Sylvester Mathews/Matthews (born about 1793) is first found in 1814, in the wilderness which later became Buffalo, Erie, New York (then a population of about 500). It is unlikely he was native; in the 1790’s there were just a few families there, none named Mathews.
In the summer of 1795, the Duke de la Rouchefoucault Liancourt passed through “Lake Erie,” which was the name he understood was given to the “collection of houses” of white people he found to be near the Seneca village, which to him was “Buffalo Town.” He wrote: “We at length arrived at the post on Lake Erie, which is a small collection of four or five houses, built about a quarter of a mile from the lake.”
As part of the Holland Purchase, Dutch investors procured the area which became Buffalo, from the Seneca Indians, and began selling lots in 1801. Their representatives dubbed the settlement New Amsterdam, but the name did not stick. It was first called Lake Erie, then Buffalo Creek, then Buffalo.
It is unknown if Sylvester emigrated alone or with family members or friends to Buffalo. There are no Mathews found in the area in 1800 or 1810. In those census years only head of household was listed, so it is possible that he or his family were in the area, but residing with others.
At the breaking out of the War of 1812, Sylvester resided in the Hamlet of Black Rock (today part of Buffalo), a mile wide strip of land along the Niagara River that the state of New York purchased from the Indians in 1802. Adjacent to the river, village streets were laid out. A black rock ledge (now gone) protruded 200 feet into the river, forming a naturally protected harbor downstream.
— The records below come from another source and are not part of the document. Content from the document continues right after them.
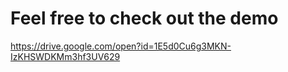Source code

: # Feel free to check out the demo <br />
https://drive.google.com/open?id=1E5d0Cu6g3MKN-IzKHSWDKMm3hf3UV629
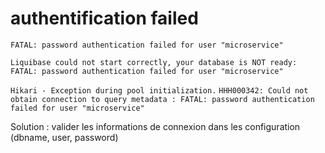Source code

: 
# authentification failed

`FATAL: password authentication failed for user "microservice"`

`Liquibase could not start correctly, your database is NOT ready: FATAL: password authentication failed for user "microservice"`

`Hikari - Exception during pool initialization.`
`HHH000342: Could not obtain connection to query metadata : FATAL: password authentication failed for user "microservice"`

Solution : valider les informations de connexion dans les configuration (dbname, user, password)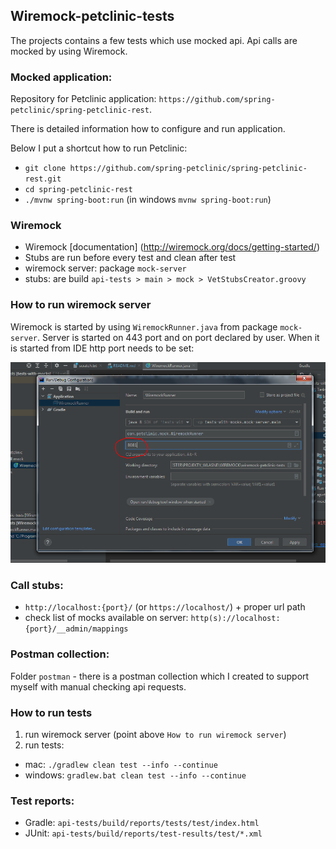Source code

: ## Wiremock-petclinic-tests

The projects contains a few tests which use mocked api. 
Api calls  are mocked by using Wiremock.


### Mocked application:
Repository for Petclinic application:
`https://github.com/spring-petclinic/spring-petclinic-rest`.

There is detailed information how to configure and run application.

Below I put a shortcut how to run Petclinic:
- `git clone https://github.com/spring-petclinic/spring-petclinic-rest.git`
- `cd spring-petclinic-rest`
- `./mvnw spring-boot:run` (in windows `mvnw spring-boot:run`)

### Wiremock
- Wiremock [documentation] (http://wiremock.org/docs/getting-started/)
- Stubs are run before every test and clean after test
- wiremock server: package `mock-server`
- stubs: are build `api-tests > main > mock > VetStubsCreator.groovy`

### How to run wiremock server
Wiremock is started by using `WiremockRunner.java` from package `mock-server`.
Server is started on 443 port and on port declared by user. When it is started from IDE http port needs to be set:

![Alt text](files/wiremock_start.PNG?raw=true "IDE configuration")

### Call stubs:
- `http://localhost:{port}/` (or `https://localhost/`) + proper url path
- check list of mocks available on server: `http(s)://localhost:{port}/__admin/mappings`

### Postman collection:
Folder `postman` - there is a postman collection which I created to support myself with manual checking api requests.

### How to run tests
1. run wiremock server (point above `How to run wiremock server`)
1. run tests:
- mac: `./gradlew clean test --info --continue`
- windows: `gradlew.bat clean test --info --continue`

### Test reports:
- Gradle: `api-tests/build/reports/tests/test/index.html`
- JUnit: `api-tests/build/reports/test-results/test/*.xml`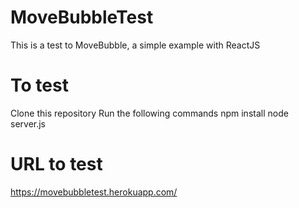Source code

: # MoveBubbleTest

This is a test to MoveBubble, a simple example with ReactJS

# To test
  Clone this repository
  Run the following commands
    npm install
    node server.js

# URL to test

  https://movebubbletest.herokuapp.com/
  
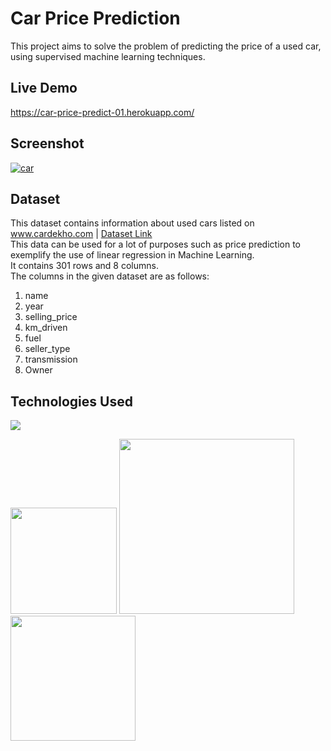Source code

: # Car Price Prediction
This project aims to solve the problem of predicting the price of a used car, using supervised machine learning techniques. 

## Live Demo
https://car-price-predict-01.herokuapp.com/

## Screenshot
[![car](https://user-images.githubusercontent.com/73738015/103065286-3d63bb80-45dc-11eb-877a-4e52308b9e69.JPG)](https://car-price-predict-01.herokuapp.com/
)

## Dataset
This dataset contains information about used cars listed on www.cardekho.com | [Dataset Link](https://www.kaggle.com/nehalbirla/vehicle-dataset-from-cardekho?select=car+data.csv) </br>
This data can be used for a lot of purposes such as price prediction to exemplify the use of linear regression in Machine Learning.  </br>
It contains 301 rows and 8 columns.  </br>
The columns in the given dataset are as follows:  </br>
1. name </br>
2. year  </br>
3. selling_price </br>
4. km_driven </br>
5. fuel </br>
5. seller_type </br>
7. transmission </br>
8. Owner </br>

## Technologies Used

![](https://forthebadge.com/images/badges/made-with-python.svg)

[<img target="_blank" src="https://flask.palletsprojects.com/en/1.1.x/_images/flask-logo.png" width=170>](https://flask.palletsprojects.com/en/1.1.x/) [<img target="_blank" src="https://number1.co.za/wp-content/uploads/2017/10/gunicorn_logo-300x85.png" width=280>](https://gunicorn.org) [<img target="_blank" src="https://scikit-learn.org/stable/_static/scikit-learn-logo-small.png" width=200>](https://scikit-learn.org/stable/) 
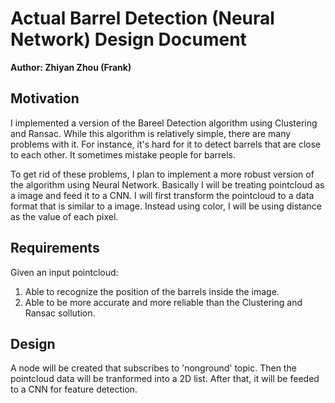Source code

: # Actual Barrel Detection (Neural Network) Design Document

**Author: Zhiyan Zhou (Frank)**

## Motivation
I implemented a version of the Bareel Detection algorithm using Clustering and Ransac. While this algorithm is relatively simple, there are many problems with it. For instance, it's hard for it to detect barrels that are close to each other. It sometimes mistake people for barrels. 

To get rid of these problems, I plan to implement a more robust version of the algorithm using Neural Network. Basically I will be treating pointcloud as a image and feed it to a CNN. I will first transform the pointcloud to a data format that is similar to a image. Instead using color, I will be using distance as the value of each pixel.

## Requirements
Given an input pointcloud:
1. Able to recognize the position of the barrels inside the image. 
2. Able to be more accurate and more reliable than the Clustering and Ransac sollution. 

## Design
A node will be created that subscribes to 'nonground' topic. Then the pointcloud data will be tranformed into a 2D list. After that, it will be feeded to a CNN for feature detection.

 
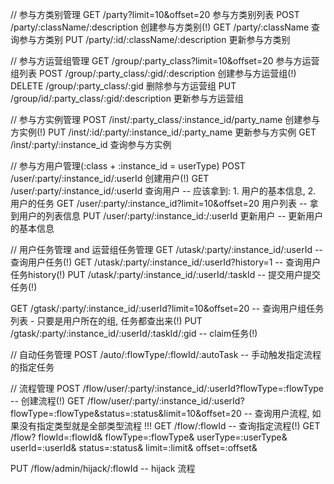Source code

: // 参与方类别管理
GET  /party?limit=10&offset=20             参与方类别列表
POST /party/:className/:description        创建参与方类别(!)
GET  /party/:className                     查询参与方类别
PUT  /party/:id/:className/:description    更新参与方类别

// 参与方运营组管理
GET    /group/:party_class?limit=10&offset=20      参与方运营组列表
POST   /group/:party_class/:gid/:description       创建参与方运营组(!)
DELETE /group/:party_class/:gid                    删除参与方运营组
PUT    /group/id/:party_class/:gid/:description    更新参与方运营组

// 参与方实例管理
POST /inst/:party_class/:instance_id/party_name       创建参与方实例(!)
PUT  /inst/:id/:party/:instance_id/:party_name        更新参与方实例
GET  /inst/:party/:instance_id                        查询参与方实例

// 参与方用户管理(:class + :instance_id = userType)
POST /user/:party/:instance_id/:userId                 创建用户(!)
GET  /user/:party/:instance_id/:userId                 查询用户  -- 应该拿到: 1. 用户的基本信息, 2. 用户的任务
GET  /user/:party/:instance_id?limit=10&offset=20      用户列表  -- 拿到用户的列表信息
PUT  /user/:party/:instance_id:/:userId                更新用户  -- 更新用户的基本信息

// 用户任务管理  and 运营组任务管理
GET /utask/:party/:instance_id/:userId                           -- 查询用户任务(!)
GET /utask/:party/:instance_id/:userId?history=1                 -- 查询用户任务history(!)
PUT /utask/:party/:instance_id/:userId/:taskId                   -- 提交用户提交任务(!)

GET /gtask/:party/:instance_id/:userId?limit=10&offset=20        -- 查询用户组任务列表 - 只要是用户所在的组, 任务都查出来(!)
PUT /gtask/:party/:instance_id/:userId/:taskId/:gid                   -- claim任务(!)

// 自动任务管理
POST /auto/:flowType/:flowId/:autoTask   -- 手动触发指定流程的指定任务

// 流程管理
POST /flow/user/:party/:instance_id/:userId?flowType=:flowType                     -- 创建流程(!)
GET  /flow/user/:party/:instance_id/:userId?flowType=:flowType&status=:status&limit=10&offset=20  -- 查询用户流程, 如果没有指定类型就是全部类型流程  !!!
GET  /flow/:flowId                                                              -- 查询指定流程(!)
GET  /flow?
flowId=:flowId&
flowType=:flowType&
userType=:userType&
userId=:userId&
status=:status&
limit=:limit&
offset=:offset&

PUT  /flow/admin/hijack/:flowId                                                 --  hijack 流程
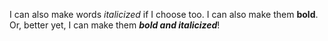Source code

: I can also make words *italicized* if I choose too. I can also make them **bold**. Or, better yet, I can make them ***bold and italicized***!
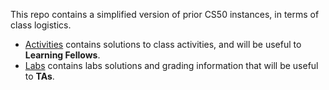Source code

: This repo contains a simplified version of prior CS50 instances, in terms of class logistics.

- [Activities](activities) contains solutions to class activities, and will be useful to **Learning Fellows**.
- [Labs](labs) contains labs solutions and grading information that will be useful to **TAs**.
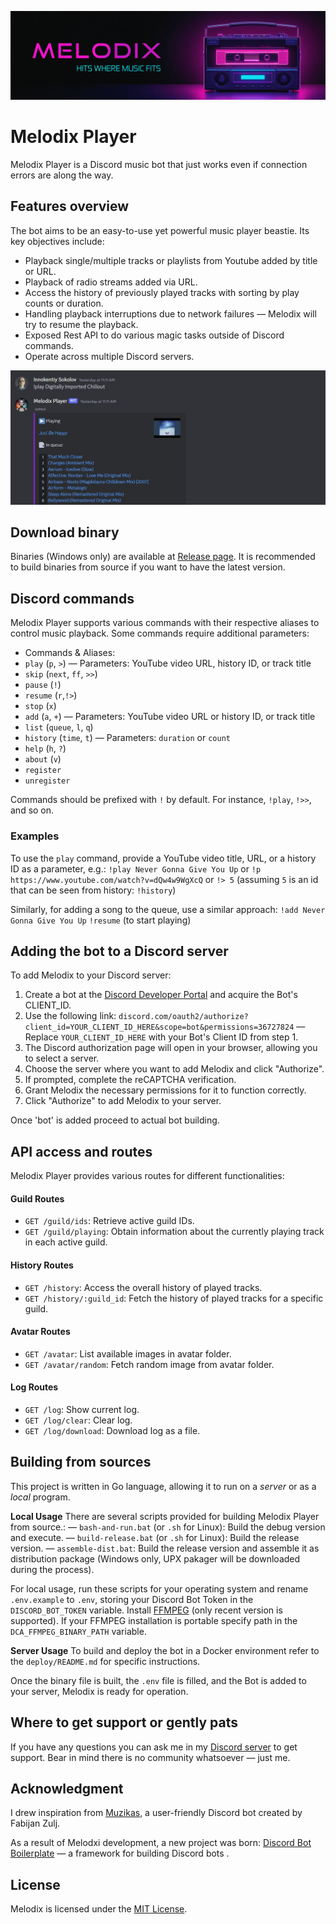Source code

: ![# Header](https://github.com/keshon/melodix-player/blob/master/assets/banner-readme.png)


# Melodix Player

Melodix Player is a Discord music bot that just works even if connection errors are along the way.


## Features overview

The bot aims to be an easy-to-use yet powerful music player beastie. Its key objectives include:

- Playback single/multiple tracks or playlists from Youtube added by title or URL.
- Playback of radio streams added via URL.
- Access the history of previously played tracks with sorting by play counts or duration.
- Handling playback interruptions due to network failures — Melodix will try to resume the playback.
- Exposed Rest API to do various magic tasks outside of Discord commands.
- Operate across multiple Discord servers.

![# Playing Example](https://github.com/keshon/melodix-player/blob/master/assets/playing.jpg)


## Download binary

Binaries (Windows only) are available at [Release page](https://github.com/keshon/melodix-player/releases).
It is recommended to build binaries from source if you want to have the latest version.


## Discord commands

Melodix Player supports various commands with their respective aliases to control music playback. Some commands require additional parameters:

 - Commands & Aliases:
 - `play` (`p`, `>`) — Parameters: YouTube video URL, history ID, or track title
 - `skip` (`next`, `ff`, `>>`)
 - `pause` (`!`)
 - `resume` (`r`,`!>`)
 - `stop` (`x`)
 - `add` (`a`, `+`) — Parameters: YouTube video URL or history ID, or track title
 - `list` (`queue`, `l`, `q`)
 - `history` (`time`, `t`) — Parameters: `duration` or `count`
 - `help` (`h`, `?`)
 - `about` (`v`)
 - `register`
 - `unregister`

Commands should be prefixed with `!` by default. For instance, `!play`, `!>>`, and so on.

### Examples
To use the `play` command, provide a YouTube video title, URL, or a history ID as a parameter, e.g.:
`!play Never Gonna Give You Up` 
or 
`!p https://www.youtube.com/watch?v=dQw4w9WgXcQ` 
or 
`!> 5` (assuming `5` is an id that can be seen from history: `!history`)

Similarly, for adding a song to the queue, use a similar approach:
`!add Never Gonna Give You Up` 
`!resume` (to start playing)


## Adding the bot to a Discord server

To add Melodix to your Discord server:

1. Create a bot at the [Discord Developer Portal](https://discord.com/developers/applications) and acquire the Bot's CLIENT_ID.
2. Use the following link: `discord.com/oauth2/authorize?client_id=YOUR_CLIENT_ID_HERE&scope=bot&permissions=36727824`
   — Replace `YOUR_CLIENT_ID_HERE` with your Bot's Client ID from step 1.
3. The Discord authorization page will open in your browser, allowing you to select a server.
4. Choose the server where you want to add Melodix and click "Authorize".
5. If prompted, complete the reCAPTCHA verification.
6. Grant Melodix the necessary permissions for it to function correctly.
7. Click "Authorize" to add Melodix to your server.

Once 'bot' is added proceed to actual bot building.

## API access and routes

Melodix Player provides various routes for different functionalities:

#### Guild Routes

- `GET /guild/ids`: Retrieve active guild IDs.
- `GET /guild/playing`: Obtain information about the currently playing track in each active guild.

#### History Routes

- `GET /history`: Access the overall history of played tracks.
- `GET /history/:guild_id`: Fetch the history of played tracks for a specific guild.

#### Avatar Routes

- `GET /avatar`: List available images in avatar folder.
- `GET /avatar/random`: Fetch random image from avatar folder.

#### Log Routes

- `GET /log`: Show current log.
- `GET /log/clear`: Clear log.
- `GET /log/download`: Download log as a file.

## Building from sources

This project is written in Go language, allowing it to run on a *server* or as a *local* program.

**Local Usage**
There are several scripts provided for building Melodix Player from source.:
  — `bash-and-run.bat` (or `.sh` for Linux): Build the debug version and execute.
  — `build-release.bat` (or `.sh` for Linux): Build the release version.
  — `assemble-dist.bat`: Build the release version and assemble it as distribution package (Windows only, UPX pakager will be downloaded during the process).

For local usage, run these scripts for your operating system and rename `.env.example` to `.env`, storing your Discord Bot Token in the `DISCORD_BOT_TOKEN` variable.
Install [FFMPEG](https://ffmpeg.org/) (only recent version is supported). If your FFMPEG installation is portable specify path in the `DCA_FFMPEG_BINARY_PATH` variable.

**Server Usage**
To build and deploy the bot in a Docker environment refer to the `deploy/README.md` for specific instructions.

Once the binary file is built, the `.env` file is filled, and the Bot is added to your server, Melodix is ready for operation.

## Where to get support or gently pats

If you have any questions you can ask me in my [Discord server](https://discord.gg/NVtdTka8ZT) to get support. Bear in mind there is no community whatsoever — just me.

## Acknowledgment

I drew inspiration from [Muzikas](https://github.com/FabijanZulj/Muzikas), a user-friendly Discord bot created by Fabijan Zulj.

As a result of Melodxi development, a new project was born: [Discord Bot Boilerplate](https://github.com/keshon/discord-bot-boilerplate) — a framework for building Discord bots .

## License

Melodix is licensed under the [MIT License](https://opensource.org/licenses/MIT).
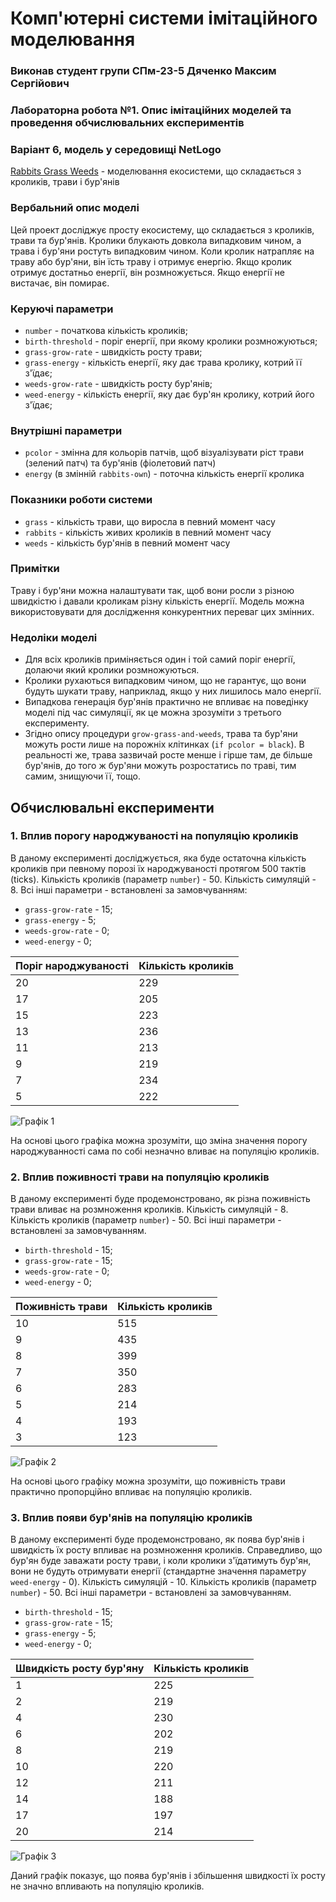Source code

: # Комп'ютерні системи імітаційного моделювання
### Виконав студент групи СПм-23-5 Дяченко Максим Сергійович
### Лабораторна робота №1. Опис імітаційних моделей та проведення обчислювальних експериментів

### Варіант 6, модель у середовищі NetLogo

[Rabbits Grass Weeds](https://www.netlogoweb.org/launch#https://www.netlogoweb.org/assets/modelslib/Sample%20Models/Biology/Rabbits%20Grass%20Weeds.nlogo) - моделювання екосистеми, що складається з кроликів, трави і бур'янів


### Вербальний опис моделі

Цей проект досліджує просту екосистему, що складається з кроликів, трави та бур'янів. Кролики блукають довкола випадковим чином, а трава і бур'яни ростуть випадковим чином. Коли кролик натрапляє на траву або бур'яни, він їсть траву і отримує енергію. Якщо кролик отримує достатньо енергії, він розмножується. Якщо енергії не вистачає, він помирає.

### Керуючі параметри

- `number` - початкова кількість кроликів;
- `birth-threshold` - поріг енергії, при якому кролики розмножуються;
- `grass-grow-rate` - швидкість росту трави;
- `grass-energy` - кількість енергії, яку дає трава кролику, котрий її з'їдає;
- `weeds-grow-rate` - швидкість росту бур'янів;
- `weed-energy` - кількість енергії, яку дає бур'ян кролику, котрий його з'їдає;

### Внутрішні параметри

- `pcolor` - змінна для кольорів патчів, щоб візуалізувати ріст трави (зелений патч) та бур'янів (фіолетовий патч)
- `energy` (в змінній `rabbits-own`) - поточна кількість енергії кролика

### Показники роботи системи

- `grass` - кількість трави, що виросла в певний момент часу
- `rabbits` - кількість живих кроликів в певний момент часу
- `weeds` - кількість бур'янів в певний момент часу

### Примітки

Траву і бур'яни можна налаштувати так, щоб вони росли з різною швидкістю і давали кроликам різну кількість енергії. Модель можна використовувати для дослідження конкурентних переваг цих змінних.

### Недоліки моделі

- Для всіх кроликів приміняється один і той самий поріг енергії, долаючи який кролики розмножуються.
- Кролики рухаються випадковим чином, що не гарантує, що вони будуть шукати траву, наприклад, якщо у них лишилось мало енергії.
- Випадкова генерація бур'янів практично не впливає на поведінку моделі під час симуляції, як це можна зрозуміти з третього експерименту.
- Згідно опису процедури `grow-grass-and-weeds`, трава та бур'яни можуть рости лише на порожніх клітинках (`if pcolor = black`). В реальності же, трава зазвичай росте менше і гірше там, де більше бур'янів, до того ж бур'яни можуть розростатись по траві, тим самим, знищуючи її, тощо.

## Обчислювальні експерименти

### 1. Вплив порогу народжуваності на популяцію кроликів

В даному експерименті досліджується, яка буде остаточна кількість кроликів при певному порозі їх народжуваності протягом 500 тактів (ticks). Кількість кроликів (параметр `number`) - 50. Кількість симуляцій - 8. Всі інші параметри - встановлені за замовчуванням:

- `grass-grow-rate` - 15;
- `grass-energy` - 5;
- `weeds-grow-rate` - 0;
- `weed-energy` - 0;

| Поріг народжуваності | Кількість кроликів |
| -------------------- | ------------------ |
| 20                   | 229                |
| 17                   | 205                |
| 15                   | 223                |
| 13                   | 236                |
| 11                   | 213                |
| 9                    | 219                |
| 7                    | 234                |
| 5                    | 222                |

![Графік 1](графік1.png)

На основі цього графіка можна зрозуміти, що зміна значення порогу народжуванності сама по собі незначно вливає на популяцію кроликів.

### 2. Вплив поживності трави на популяцію кроликів

В даному експерименті буде продемонстровано, як різна поживність трави вливає на розмноження кроликів. Кількість симуляцій - 8. Кількість кроликів (параметр `number`) - 50. Всі інші параметри - встановлені за замовчуванням.

- `birth-threshold` - 15;
- `grass-grow-rate` - 15;
- `weeds-grow-rate` - 0;
- `weed-energy` - 0;

| Поживність трави | Кількість кроликів |
| ---------------- | ------------------ |
| 10               | 515                |
| 9                | 435                |
| 8                | 399                |
| 7                | 350                |
| 6                | 283                |
| 5                | 214                |
| 4                | 193                |
| 3                | 123                |

![Графік 2](графік2.png)

На основі цього графіку можна зрозуміти, що поживність трави практично пропорційно впливає на популяцію кроликів.

### 3. Вплив появи бур'янів на популяцію кроликів

В даному експерименті буде продемонстровано, як поява бур'янів і швидкість їх росту впливає на розмноження кроликів. Справедливо, що бур'ян буде заважати росту трави, і коли кролики з'їдатимуть бур'ян, вони не будуть отримувати енергії (стандартне значення параметру `weed-energy` - 0). Кількість симуляцій - 10. Кількість кроликів (параметр `number`) - 50. Всі інші параметри - встановлені за замовчуванням.

- `birth-threshold` - 15;
- `grass-grow-rate` - 15;
- `grass-energy` - 5;
- `weed-energy` - 0;

| Швидкість росту бур'яну | Кількість кроликів |
| ----------------------- | ------------------ |
| 1                       | 225                |
| 2                       | 219                |
| 4                       | 230                |
| 6                       | 202                |
| 8                       | 219                |
| 10                      | 220                |
| 12                      | 211                |
| 14                      | 188                |
| 17                      | 197                |
| 20                      | 214                |

![Графік 3](графік3.png)

Даний графік показує, що поява бур'янів і збільшення швидкості їх росту не значно впливають на популяцію кроликів.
In 1820, Sylvester was the only Mathews enumerated in Buffalo and the surrounding communities.
In later years there are a number of Mathews who appear in the area, but their relation, if any, is unknown. Sylvester is the only Mathews who was an original land purchaser from the Holland Land Company.
Battle of Chippawa and Early Struggles in Buffalo
John Haddock wrote an account of his arrival, with family and $18, at Buffalo, from Bath, New Hampshire, in 1811. For a short time John made a living as a chair maker, then established a small grocery and bake shop in the village. Haddock was likely a neighbor, friend and/or business associate of Sylvester, also a baker, who in June 1919, married John’s daughter, Miss Louisa Haddock.
Buffalo Harbor 1810
Although Haddock made a comfortable living, he and the community were in constant fear of the British and Indians. In 1812 John claims to have made 6-8 coffins a day, due to savage killings and epidemics.
On 30 December 1813, the enemy, who were “scalping and killing everyone in their path”, crossed the Niagara River and advanced into Buffalo. Haddock, his wife and six children (including Sylvester’s future wife) fled on foot twenty minutes before their home was pilfered and burned. They walked fifteen miles, in the cold, on the beach of the lake, with many of their neighbors (although not named, young Sylvester may have been part of this group). John was barefoot, having given his shoes to his wife. They slept on the floor at a strangers and used their only salvaged possessions, two blankets, for warmth.
A few days later John, and another young lad, returned to view the ruined town (and dig up cash buried in the cellar). The fires had not yet burnt out; dead soldiers and inhabitants lay all over town. He returned to his family, they walked further, put up a log house with a good fire and had plenty of pork, potatoes and Indian Johnny Cakes. His three year old child was carried off and he did not see her for three weeks [he does not say by whom – Indians?].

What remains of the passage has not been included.